Exact wording is required: transcribe all the entries and leave the images out.

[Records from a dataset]
----

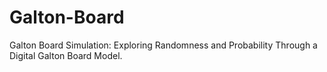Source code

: # Galton-Board
Galton Board Simulation: Exploring Randomness and Probability Through a Digital Galton Board Model.
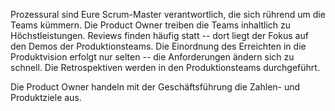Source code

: Prozessural sind Eure Scrum-Master verantwortlich, die sich rührend um die Teams kümmern. Die Product Owner treiben die Teams inhaltlich zu Höchstleistungen. Reviews finden häufig statt -- dort liegt der Fokus auf den Demos der Produktionsteams. Die Einordnung des Erreichten in die Produktvision erfolgt nur selten -- die Anforderungen ändern sich zu schnell. Die Retrospektiven werden in den Produktionsteams durchgeführt. 

Die Product Owner handeln mit der Geschäftsführung die Zahlen- und Produktziele aus.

----

* **ANSWER SPACE**
Source code

: # Galton-Board
Galton Board Simulation: Exploring Randomness and Probability Through a Digital Galton Board Model.
Source code

: Prozessural sind Eure Scrum-Master verantwortlich, die sich rührend um die Teams kümmern. Die Product Owner treiben die Teams inhaltlich zu Höchstleistungen. Reviews finden häufig statt -- dort liegt der Fokus auf den Demos der Produktionsteams. Die Einordnung des Erreichten in die Produktvision erfolgt nur selten -- die Anforderungen ändern sich zu schnell. Die Retrospektiven werden in den Produktionsteams durchgeführt. 

Die Product Owner handeln mit der Geschäftsführung die Zahlen- und Produktziele aus.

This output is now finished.